══ Records for this task ══
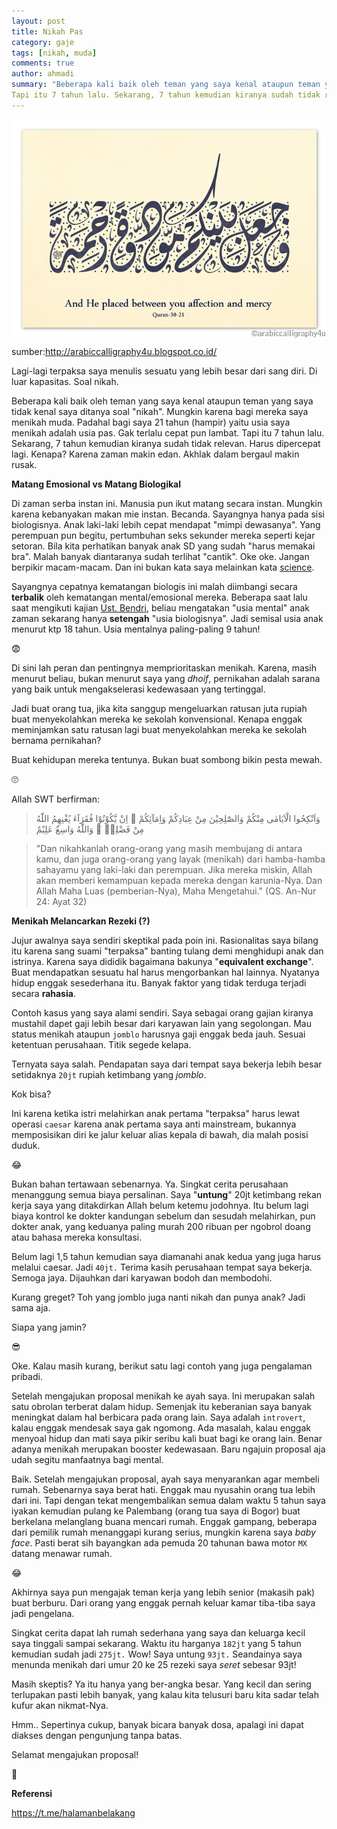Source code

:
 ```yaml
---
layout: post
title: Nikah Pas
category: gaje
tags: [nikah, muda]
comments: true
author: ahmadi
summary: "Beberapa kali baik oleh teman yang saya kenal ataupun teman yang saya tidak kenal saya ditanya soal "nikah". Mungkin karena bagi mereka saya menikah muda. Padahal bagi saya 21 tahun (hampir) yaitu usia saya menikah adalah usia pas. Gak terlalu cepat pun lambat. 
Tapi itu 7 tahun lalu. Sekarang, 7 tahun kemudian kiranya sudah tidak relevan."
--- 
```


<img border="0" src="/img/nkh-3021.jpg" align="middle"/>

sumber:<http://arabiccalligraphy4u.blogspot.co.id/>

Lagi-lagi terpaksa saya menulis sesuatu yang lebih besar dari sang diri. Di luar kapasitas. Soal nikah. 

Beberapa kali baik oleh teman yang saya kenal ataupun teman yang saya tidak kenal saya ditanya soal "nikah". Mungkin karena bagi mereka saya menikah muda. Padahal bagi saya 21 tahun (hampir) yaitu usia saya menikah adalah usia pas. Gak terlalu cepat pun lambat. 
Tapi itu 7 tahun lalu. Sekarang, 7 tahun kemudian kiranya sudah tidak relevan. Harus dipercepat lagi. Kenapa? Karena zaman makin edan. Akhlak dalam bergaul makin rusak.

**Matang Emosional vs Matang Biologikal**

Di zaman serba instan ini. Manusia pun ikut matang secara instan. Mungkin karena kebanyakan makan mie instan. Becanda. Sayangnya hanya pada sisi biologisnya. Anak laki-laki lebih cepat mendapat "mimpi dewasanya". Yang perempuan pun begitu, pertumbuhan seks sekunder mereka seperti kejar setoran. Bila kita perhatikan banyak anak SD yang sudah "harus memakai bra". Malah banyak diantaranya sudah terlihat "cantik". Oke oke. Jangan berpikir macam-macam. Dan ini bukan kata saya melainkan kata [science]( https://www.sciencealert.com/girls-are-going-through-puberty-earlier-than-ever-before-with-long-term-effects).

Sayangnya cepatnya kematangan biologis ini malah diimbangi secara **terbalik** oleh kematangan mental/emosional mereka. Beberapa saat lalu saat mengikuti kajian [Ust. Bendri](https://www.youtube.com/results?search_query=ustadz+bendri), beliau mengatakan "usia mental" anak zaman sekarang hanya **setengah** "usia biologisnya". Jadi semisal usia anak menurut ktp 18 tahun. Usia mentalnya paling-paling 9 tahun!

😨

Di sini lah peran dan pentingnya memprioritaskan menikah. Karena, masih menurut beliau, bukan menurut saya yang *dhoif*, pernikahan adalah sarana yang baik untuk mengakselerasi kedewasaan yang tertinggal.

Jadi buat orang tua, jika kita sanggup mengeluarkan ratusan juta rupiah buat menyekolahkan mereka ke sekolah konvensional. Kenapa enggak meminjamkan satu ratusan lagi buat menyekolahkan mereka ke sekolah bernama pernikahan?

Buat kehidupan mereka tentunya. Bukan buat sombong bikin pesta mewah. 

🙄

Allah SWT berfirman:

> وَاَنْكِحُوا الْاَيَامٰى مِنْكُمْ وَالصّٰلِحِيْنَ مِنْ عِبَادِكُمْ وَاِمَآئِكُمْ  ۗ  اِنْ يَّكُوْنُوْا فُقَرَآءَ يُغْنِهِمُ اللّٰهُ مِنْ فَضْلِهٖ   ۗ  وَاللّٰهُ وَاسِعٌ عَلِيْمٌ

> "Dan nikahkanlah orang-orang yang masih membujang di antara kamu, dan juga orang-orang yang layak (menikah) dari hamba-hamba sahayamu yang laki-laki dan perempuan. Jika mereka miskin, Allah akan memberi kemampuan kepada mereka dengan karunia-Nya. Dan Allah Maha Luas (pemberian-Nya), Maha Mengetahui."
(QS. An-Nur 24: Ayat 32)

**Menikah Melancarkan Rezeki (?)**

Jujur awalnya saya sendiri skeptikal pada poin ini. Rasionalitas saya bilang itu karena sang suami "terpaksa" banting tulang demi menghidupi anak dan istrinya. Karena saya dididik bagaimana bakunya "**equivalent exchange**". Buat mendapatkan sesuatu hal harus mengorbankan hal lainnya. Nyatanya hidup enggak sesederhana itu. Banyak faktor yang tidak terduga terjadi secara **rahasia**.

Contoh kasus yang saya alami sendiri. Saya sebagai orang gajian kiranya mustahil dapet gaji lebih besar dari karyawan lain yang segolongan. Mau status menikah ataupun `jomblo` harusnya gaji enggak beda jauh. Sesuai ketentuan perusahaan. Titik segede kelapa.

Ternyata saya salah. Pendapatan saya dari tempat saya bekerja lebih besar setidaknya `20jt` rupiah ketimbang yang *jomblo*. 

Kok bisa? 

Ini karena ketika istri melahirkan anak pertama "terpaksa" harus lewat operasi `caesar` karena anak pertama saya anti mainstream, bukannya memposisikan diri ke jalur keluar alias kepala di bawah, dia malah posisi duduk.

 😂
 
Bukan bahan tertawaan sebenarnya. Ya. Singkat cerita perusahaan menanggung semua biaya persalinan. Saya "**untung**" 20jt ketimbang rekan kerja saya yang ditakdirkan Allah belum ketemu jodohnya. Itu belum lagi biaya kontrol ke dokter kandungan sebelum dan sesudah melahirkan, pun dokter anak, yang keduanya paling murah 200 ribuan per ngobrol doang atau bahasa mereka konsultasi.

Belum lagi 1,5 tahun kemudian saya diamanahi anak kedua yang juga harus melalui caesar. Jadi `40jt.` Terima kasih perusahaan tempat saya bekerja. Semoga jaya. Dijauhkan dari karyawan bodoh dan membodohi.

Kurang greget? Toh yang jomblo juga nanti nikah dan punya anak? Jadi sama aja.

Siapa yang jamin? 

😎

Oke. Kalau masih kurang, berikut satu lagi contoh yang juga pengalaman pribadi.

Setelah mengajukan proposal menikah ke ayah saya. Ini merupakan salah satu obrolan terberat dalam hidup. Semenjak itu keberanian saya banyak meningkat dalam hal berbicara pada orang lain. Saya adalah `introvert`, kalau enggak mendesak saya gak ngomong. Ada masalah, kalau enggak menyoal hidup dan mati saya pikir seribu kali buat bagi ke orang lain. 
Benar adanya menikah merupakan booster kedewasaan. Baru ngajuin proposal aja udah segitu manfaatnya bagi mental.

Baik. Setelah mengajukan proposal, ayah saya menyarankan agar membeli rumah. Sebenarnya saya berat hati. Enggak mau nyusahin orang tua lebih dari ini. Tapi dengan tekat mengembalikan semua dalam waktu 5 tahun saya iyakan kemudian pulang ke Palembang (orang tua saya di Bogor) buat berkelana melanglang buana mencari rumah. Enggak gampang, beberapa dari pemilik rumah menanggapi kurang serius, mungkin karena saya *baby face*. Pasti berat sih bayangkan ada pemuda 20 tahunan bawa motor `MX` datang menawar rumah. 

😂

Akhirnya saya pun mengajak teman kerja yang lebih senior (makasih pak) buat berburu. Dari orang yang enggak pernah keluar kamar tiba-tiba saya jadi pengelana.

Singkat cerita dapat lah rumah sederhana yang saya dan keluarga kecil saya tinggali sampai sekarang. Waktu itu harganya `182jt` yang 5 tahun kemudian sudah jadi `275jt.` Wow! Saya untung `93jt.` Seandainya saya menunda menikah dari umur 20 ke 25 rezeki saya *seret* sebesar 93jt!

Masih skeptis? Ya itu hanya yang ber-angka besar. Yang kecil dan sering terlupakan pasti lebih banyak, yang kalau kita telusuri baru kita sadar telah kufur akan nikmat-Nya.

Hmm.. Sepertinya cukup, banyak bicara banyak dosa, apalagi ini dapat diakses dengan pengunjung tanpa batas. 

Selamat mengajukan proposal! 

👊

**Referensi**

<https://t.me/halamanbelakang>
═══
● **Exercise details**:
Could you filter the material above and copy each line that holds the word "karyawan"?

● **Answer to this exercise**:
Contoh kasus yang saya alami sendiri. Saya sebagai orang gajian kiranya mustahil dapet gaji lebih besar dari karyawan lain yang segolongan. Mau status menikah ataupun `jomblo` harusnya gaji enggak beda jauh. Sesuai ketentuan perusahaan. Titik segede kelapa.
Belum lagi 1,5 tahun kemudian saya diamanahi anak kedua yang juga harus melalui caesar. Jadi `40jt.` Terima kasih perusahaan tempat saya bekerja. Semoga jaya. Dijauhkan dari karyawan bodoh dan membodohi.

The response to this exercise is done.